Per garantire un’elettrificazione sicura e sostenibile viene poi confermata l’intenzione di abbandonare il carbone come delineato dal governo Gentiloni, ma mancano visione, misure e scadenzari sufficientemente chiari per una valutazione definitiva. Si conferma la volontà di introdurre meccanismi di mercato basati sulla capacità e si propongono incentivi per gli accumuli distribuiti.

GARANTIRE LA SICUREZZA

L’aumento della produzione da energia rinnovabile e dell’efficienza energetica saranno strumentali – secondi i piani governativi – anche a garantire l’incremento dell’indipendenza energetica, concetto dal valore semantico ‘forte’ ma espresso in modo abbastanza vago dal documento.

In questo contesto, rimane l’attenzione sulla sicurezza degli approvvigionamenti e in particolare sulla stabilità delle forniture internazionali di gas. La necessità di diversificare le fonti e le rotte viene reiterata anche nel Pniec, che conferma il supporto italiano verso il Tap – nonostante i proclami dell’ultima campagna elettorale – e identifica nell’Lng una fonte di flessibilità e competitività nei confronti dei mercati dell’Europa settentrionale, lasciando in stand-by il futuro del gasdotto Eastmed. Emblematico del costante zig-zag del governo in materia è anche il recente dietrofront sulle trivelle nello Ionio – sebbene non toccate dal Piano nazionale – con un nuovo emendamento al dl Semplificazione.
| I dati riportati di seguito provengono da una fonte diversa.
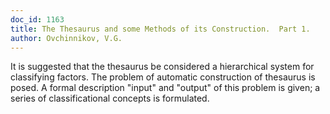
 ```yaml
---
doc_id: 1163
title: The Thesaurus and some Methods of its Construction.  Part 1.
author: Ovchinnikov, V.G.
---
```


It is suggested that the thesaurus be considered a hierarchical system for
classifying factors.
The problem of automatic construction of thesaurus is posed.
A formal description "input" and "output" of this problem is given; a series
of classificational concepts is formulated. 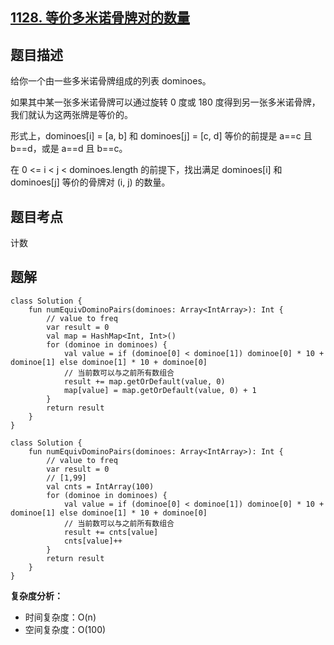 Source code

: ## [1128. 等价多米诺骨牌对的数量](https://leetcode.cn/problems/number-of-equivalent-domino-pairs/description/)

## 题目描述

给你一个由一些多米诺骨牌组成的列表 dominoes。

如果其中某一张多米诺骨牌可以通过旋转 0 度或 180 度得到另一张多米诺骨牌，我们就认为这两张牌是等价的。

形式上，dominoes[i] = [a, b] 和 dominoes[j] = [c, d] 等价的前提是 a==c 且 b==d，或是 a==d 且 b==c。

在 0 <= i < j < dominoes.length 的前提下，找出满足 dominoes[i] 和 dominoes[j] 等价的骨牌对 (i, j) 的数量。

## 题目考点

计数

## 题解
 
```
class Solution {
    fun numEquivDominoPairs(dominoes: Array<IntArray>): Int {
        // value to freq
        var result = 0
        val map = HashMap<Int, Int>()
        for (dominoe in dominoes) {
            val value = if (dominoe[0] < dominoe[1]) dominoe[0] * 10 + dominoe[1] else dominoe[1] * 10 + dominoe[0]
            // 当前数可以与之前所有数组合
            result += map.getOrDefault(value, 0)
            map[value] = map.getOrDefault(value, 0) + 1
        }
        return result
    }
}
```

```
class Solution {
    fun numEquivDominoPairs(dominoes: Array<IntArray>): Int {
        // value to freq
        var result = 0
        // [1,99]
        val cnts = IntArray(100)
        for (dominoe in dominoes) {
            val value = if (dominoe[0] < dominoe[1]) dominoe[0] * 10 + dominoe[1] else dominoe[1] * 10 + dominoe[0]
            // 当前数可以与之前所有数组合
            result += cnts[value]
            cnts[value]++
        }
        return result
    }
}
```

**复杂度分析：**

- 时间复杂度：O(n)
- 空间复杂度：O(100) 
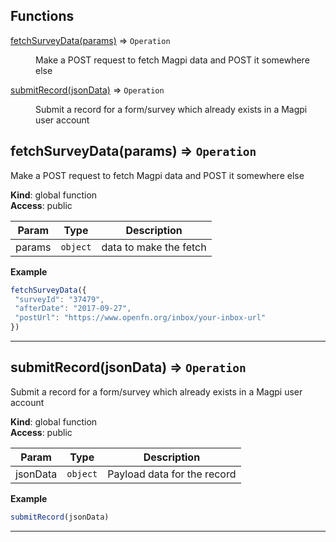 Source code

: ## Functions

<dl>
<dt><a href="#fetchSurveyData">fetchSurveyData(params)</a> ⇒ <code>Operation</code></dt>
<dd><p>Make a POST request to fetch Magpi data and POST it somewhere else</p>
</dd>
<dt><a href="#submitRecord">submitRecord(jsonData)</a> ⇒ <code>Operation</code></dt>
<dd><p>Submit a record for a form/survey which already exists in a Magpi user account</p>
</dd>
</dl>

<a name="fetchSurveyData"></a>

## fetchSurveyData(params) ⇒ <code>Operation</code>
Make a POST request to fetch Magpi data and POST it somewhere else

**Kind**: global function  
**Access**: public  

| Param | Type | Description |
| --- | --- | --- |
| params | <code>object</code> | data to make the fetch |

**Example**  
```js
fetchSurveyData({
 "surveyId": "37479",
 "afterDate": "2017-09-27",
 "postUrl": "https://www.openfn.org/inbox/your-inbox-url"
})
```

* * *

<a name="submitRecord"></a>

## submitRecord(jsonData) ⇒ <code>Operation</code>
Submit a record for a form/survey which already exists in a Magpi user account

**Kind**: global function  
**Access**: public  

| Param | Type | Description |
| --- | --- | --- |
| jsonData | <code>object</code> | Payload data for the record |

**Example**  
```js
submitRecord(jsonData)
```

* * *

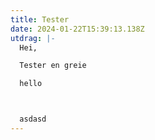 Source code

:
 ```yaml
---
title: Tester
date: 2024-01-22T15:39:13.138Z
utdrag: |-
  Hei,

  Tester en greie

  hello



  asdasd
---
```

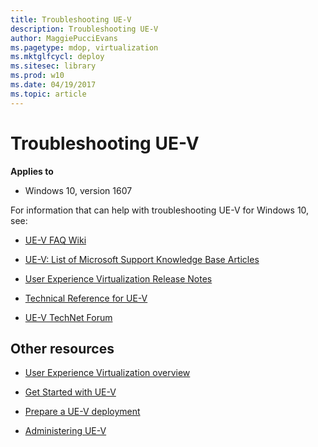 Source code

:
 ```yaml
---
title: Troubleshooting UE-V
description: Troubleshooting UE-V
author: MaggiePucciEvans
ms.pagetype: mdop, virtualization
ms.mktglfcycl: deploy
ms.sitesec: library
ms.prod: w10
ms.date: 04/19/2017
ms.topic: article
---
```



# Troubleshooting UE-V

**Applies to**
-   Windows 10, version 1607


For information that can help with troubleshooting UE-V for Windows 10, see:

- [UE-V FAQ Wiki](https://social.technet.microsoft.com/wiki/contents/articles/35333.ue-v-important-changes-in-ue-v-functionality-after-the-windows-10-anniversary-update.aspx)

- [UE-V: List of Microsoft Support Knowledge Base Articles](https://social.technet.microsoft.com/wiki/contents/articles/14271.ue-v-list-of-microsoft-support-knowledge-base-articles.aspx)

- [User Experience Virtualization Release Notes](uev-release-notes-1607.md)

- [Technical Reference for UE-V](uev-technical-reference.md)

- [UE-V TechNet Forum](https://social.technet.microsoft.com/Forums/en-us/home?forum=mdopuev&filter=alltypes&sort=lastpostdesc)

## Other resources

-   [User Experience Virtualization overview](uev-for-windows.md)

-   [Get Started with UE-V](uev-getting-started.md)

-   [Prepare a UE-V deployment](uev-prepare-for-deployment.md)

-   [Administering UE-V](uev-administering-uev.md)




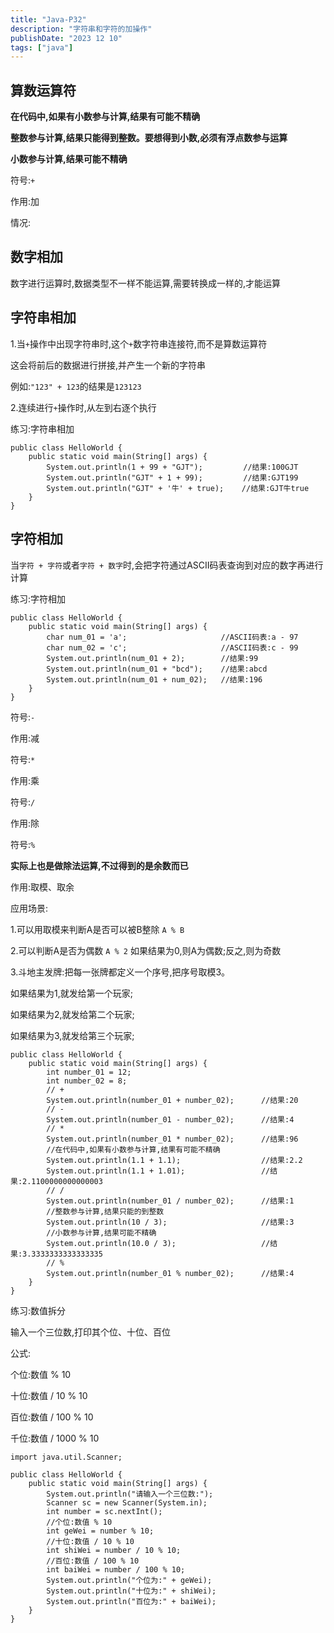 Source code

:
 ```yaml
---
title: "Java-P32"
description: "字符串和字符的加操作"
publishDate: "2023 12 10"
tags: ["java"]
---
```


## 算数运算符

**在代码中,如果有小数参与计算,结果有可能不精确**

**整数参与计算,结果只能得到整数。要想得到小数,必须有浮点数参与运算**

**小数参与计算,结果可能不精确**

符号:`+`

作用:加

情况:

## 数字相加

数字进行运算时,数据类型不一样不能运算,需要转换成一样的,才能运算 
  
## 字符串相加

1.当`+`操作中出现字符串时,这个`+`数字符串连接符,而不是算数运算符

这会将前后的数据进行拼接,并产生一个新的字符串

例如:`"123" + 123`的结果是`123123`
  
2.连续进行`+`操作时,从左到右逐个执行

练习:字符串相加

```
public class HelloWorld {
    public static void main(String[] args) {
        System.out.println(1 + 99 + "GJT");         //结果:100GJT
        System.out.println("GJT" + 1 + 99);         //结果:GJT199
        System.out.println("GJT" + '牛' + true);    //结果:GJT牛true
    }
}
```

## 字符相加
当`字符 + 字符`或者`字符 + 数字`时,会把字符通过ASCII码表查询到对应的数字再进行计算

练习:字符相加

```
public class HelloWorld {
    public static void main(String[] args) {
        char num_01 = 'a';                     //ASCII码表:a - 97
        char num_02 = 'c';                     //ASCII码表:c - 99
        System.out.println(num_01 + 2);        //结果:99
        System.out.println(num_01 + "bcd");    //结果:abcd
        System.out.println(num_01 + num_02);   //结果:196
    }
}
```

符号:`-`

作用:减

符号:`*`

作用:乘

符号:`/`

作用:除

符号:`%`

**实际上也是做除法运算,不过得到的是余数而已**

作用:取模、取余

应用场景:

1.可以用取模来判断A是否可以被B整除 `A % B`

2.可以判断A是否为偶数 `A % 2` 如果结果为0,则A为偶数;反之,则为奇数

3.斗地主发牌:把每一张牌都定义一个序号,把序号取模3。

如果结果为1,就发给第一个玩家;

如果结果为2,就发给第二个玩家;

如果结果为3,就发给第三个玩家;

```
public class HelloWorld {
    public static void main(String[] args) {
        int number_01 = 12;
        int number_02 = 8;
        // +
        System.out.println(number_01 + number_02);      //结果:20
        // -
        System.out.println(number_01 - number_02);      //结果:4
        // *
        System.out.println(number_01 * number_02);      //结果:96
        //在代码中,如果有小数参与计算,结果有可能不精确
        System.out.println(1.1 + 1.1);                  //结果:2.2
        System.out.println(1.1 + 1.01);                 //结果:2.1100000000000003
        // /
        System.out.println(number_01 / number_02);      //结果:1
        //整数参与计算,结果只能的到整数
        System.out.println(10 / 3);                     //结果:3
        //小数参与计算,结果可能不精确
        System.out.println(10.0 / 3);                   //结果:3.3333333333333335
        // %
        System.out.println(number_01 % number_02);      //结果:4
    }
}
```

练习:数值拆分

输入一个三位数,打印其个位、十位、百位

公式:

个位:数值 % 10

十位:数值 / 10 % 10

百位:数值 / 100 % 10 

千位:数值 / 1000 % 10 

```
import java.util.Scanner;

public class HelloWorld {
    public static void main(String[] args) {
        System.out.println("请输入一个三位数:");
        Scanner sc = new Scanner(System.in);
        int number = sc.nextInt();
        //个位:数值 % 10
        int geWei = number % 10;
        //十位:数值 / 10 % 10
        int shiWei = number / 10 % 10;
        //百位:数值 / 100 % 10 
        int baiWei = number / 100 % 10;
        System.out.println("个位为:" + geWei);
        System.out.println("十位为:" + shiWei);
        System.out.println("百位为:" + baiWei);
    }
}
```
Viene inoltre sottolineata l’importanza della sicurezza del settore elettrico, elemento per nulla scontato ma di crescente rilevanza, soprattutto alla luce del previsto incremento delle rinnovabili e quindi della necessità di affrontare minore prevedibilità e programmabilità del sistema. Le interconnessioni verso l’estero rappresentano uno degli elementi chiave previsti dal governo e dal Pniec per incrementare i livelli di sicurezza nel sistema, contribuendo tuttavia ad aumentare il tasso di dipendenza (e la relativa incertezza) nei confronti di fornitori terzi di elettricità.

MANCANO PEZZI DEL PUZZLE

Da una prima lettura, il documento sembra contenere quasi solamente scenari (simili ai precedenti sviluppati nella Sen) ma poche misure o strumenti per attuarli: rimangono target poco ambiziosi sulle rinnovabili, incertezza sulla strategia per l’eliminazione graduale del carbone oltre che insufficienti passi in avanti su settori con importanti prospettive di sviluppo come le bioenergie, l’idroelettrico e la geotermia. Il piano rappresenta dunque un punto di partenza – com’è comunque normale che sia per una proposta – ma certo non brilla per ambizione, evidenziando la necessità di apportare migliorie, che speriamo arrivare tramite il confronto tra Bruxelles e Roma durante l’anno prima della sua approvazione definitiva a fine 2019.